Prediction of in vivo Protein Aggregation
Most of the algorithms described so far have been developed, and in some cases parameterized, based on properties of amyloid-like aggregates derived from the in vitro experimental characterization of aggregation reactions for a number of model proteins—being AGGRESCAN the sole exception, since it was developed from an experimentally derived scale of intrinsic aggregation propensity for the naturally-occurring proteinogenic amino acids.

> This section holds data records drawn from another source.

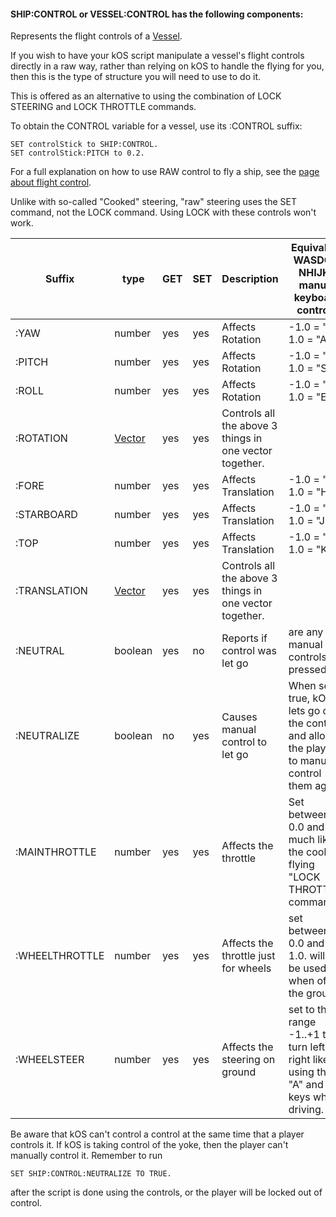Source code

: #### SHIP:CONTROL or VESSEL:CONTROL has the following components:

Represents the flight controls of a [Vessel](../vessel/index.html).

If you wish to have your kOS script manipulate a vessel's flight controls
directly in a raw way, rather than relying on kOS to handle the flying for
you, then this is the type of structure you will need to use to do it.

This is offered as an alternative to using the combination of LOCK STEERING
and LOCK THROTTLE commands.

To obtain the CONTROL variable for a vessel, use its :CONTROL suffix:

    SET controlStick to SHIP:CONTROL.
    SET controlStick:PITCH to 0.2.

For a full explanation on how to use RAW control to fly a ship,
see the [page about flight control](../../summary_topics/ship_control/index.html).

Unlike with so-called "Cooked" steering, "raw" steering uses the SET command, not the LOCK command.
Using LOCK with these controls won't work.


Suffix          | type   | GET | SET | Description           | Equivalent WASDQE, NHIJKL manual keyboard controls
----------------|--------|-----|-----|-----------------------|------------------------------------------
:YAW            | number | yes | yes | Affects Rotation      | -1.0 = "D". 1.0 = "A"
:PITCH          | number | yes | yes | Affects Rotation      | -1.0 = "W". 1.0 = "S"
:ROLL           | number | yes | yes | Affects Rotation      | -1.0 = "Q". 1.0 = "E"
:ROTATION       | [Vector](../vector/index.html) |yes|yes| Controls all the above 3 things in one vector together. |
:FORE           | number | yes | yes | Affects Translation   | -1.0 = "N". 1.0 = "H"
:STARBOARD      | number | yes | yes | Affects Translation   | -1.0 = "L". 1.0 = "J"
:TOP            | number | yes | yes | Affects Translation   | -1.0 = "I". 1.0 = "K"
:TRANSLATION    | [Vector](../vector/index.html) |yes|yes| Controls all the above 3 things in one vector together. |
:NEUTRAL        | boolean| yes | no  | Reports if control was let go | are any manual controls pressed?
:NEUTRALIZE     | boolean| no  | yes | Causes manual control to let go | When set to true, kOS lets go of the controls and allows the player to manually control them again.
:MAINTHROTTLE   | number | yes | yes | Affects the throttle | Set between 0.0 and 1.0 much like the cooked flying "LOCK THROTTLE" command.
:WHEELTHROTTLE  | number | yes | yes | Affects the throttle just for wheels | set between 0.0 and 1.0.  will not be used when off the ground.
:WHEELSTEER     | number | yes | yes | Affects the steering on ground | set to the range -1..+1 to turn left or right like using the "A" and "D" keys while driving.

Be aware that kOS can't control a control at the same time that
a player controls it.  If kOS is taking control of the yoke, then the player can't manually control it.
Remember to run

    SET SHIP:CONTROL:NEUTRALIZE TO TRUE.

after the script is done using the controls, or the player will be locked out of control.
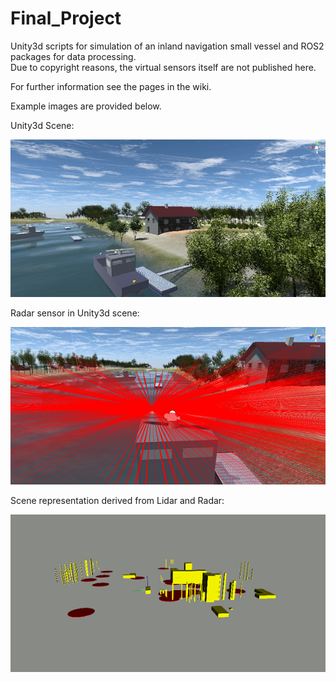 # Final_Project
Unity3d scripts for simulation of an inland navigation small vessel and ROS2 packages for data processing.  
Due to copyright reasons, the virtual sensors itself are not published here.

For further information see the pages in the wiki.

Example images are provided below.

Unity3d Scene:

![](https://github.com/GitRepJo/Final_Project/blob/f23bd1327219ff37a2a70cce1d8f46c21b23453a/scene.png)

Radar sensor in Unity3d scene:

![](https://github.com/GitRepJo/Final_Project/blob/f23bd1327219ff37a2a70cce1d8f46c21b23453a/radar.png)

Scene representation derived from Lidar and Radar:

![](https://github.com/GitRepJo/Final_Project/blob/f23bd1327219ff37a2a70cce1d8f46c21b23453a/visualization.png)

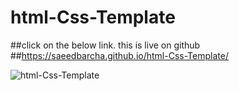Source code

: # html-Css-Template
##click on the below link. this is live on github
##https://saeedbarcha.github.io/html-Css-Template/

![html-Css-Template](https://user-images.githubusercontent.com/80773074/179602464-2582101a-12ee-4458-aacc-f93ee2433cc2.png)

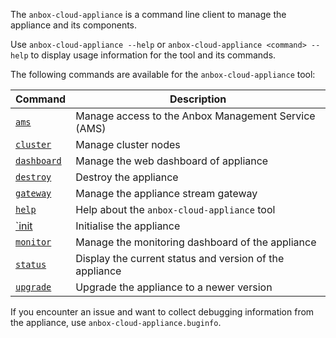 The `anbox-cloud-appliance` is a command line client to manage the appliance and its components.

Use `anbox-cloud-appliance --help` or `anbox-cloud-appliance <command> --help` to display usage information for the tool and its commands.

The following commands are available for the `anbox-cloud-appliance` tool:

| Command | Description|
|---------|------------|
|[`ams`](tbd)    | Manage access to the Anbox Management Service (AMS)|
|[`cluster`](tbd)| Manage cluster nodes|
|[`dashboard`](tbd)| Manage the web dashboard of appliance|
|[`destroy`](tbd) | Destroy the appliance|
|[`gateway`](tbd) | Manage the appliance stream gateway|
|[`help`](tbd) | Help about the `anbox-cloud-appliance` tool|
|[`init](tbd)| Initialise the appliance|
|[`monitor`](tbd)| Manage the monitoring dashboard of the appliance|
|[`status`](tbd) | Display the current status and version of the appliance|
|[`upgrade`](tbd) | Upgrade the appliance to a newer version|

If you encounter an issue and want to collect debugging information from the appliance, use `anbox-cloud-appliance.buginfo`.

Since the complex cellular environment strongly influences polypeptide depo- sition—indeed possess an intricate machinery to control this phenomenon—the question arises as to whether the previously described prediction tools are able to predict protein aggregation in vivo. In order to address this question, Chiti and co-workers evaluated the ability of different publicly-available algorithms to predict the depositional properties of polypeptides inside the cell, by employing several datasets of proteins whose tendency to aggregate had been experimentally determined in vivo (Belli et al. 2011). In general terms, the predictors are substantially accurate in the forecasting of protein aggregation in vivo with phenomenological approaches performing globally better than structure-based methods. Such difference can be rationalized considering the constraints influencing the course of protein aggregation in the crowded cellular environment which certainly differ significantly from those in a test tube—here, the controlled environment and the absence of interference from other molecular components allow for more reproducible aggregation kinetics rendering highly ordered aggregated structures. Therefore phenomenological methods are, in principle, expected to capture the complexity of environmental conditions in vivo better than approaches, based exclusively on properties of the fine structure of late assembly products. Unsurprinsingly, AGGRESCAN (relying on its in vivo derived aggregation scale) is the algorithm yielding the best global performance across the different datasets analyzed. Interestingly, the good performance of AGGRESCAN, all considering the proteins in the testing datasets employed by Chiti and co-workers belong to different organisms, provides yet another piece of evidence for the suitability of E. coli as a model organism for the analysis of protein aggregation.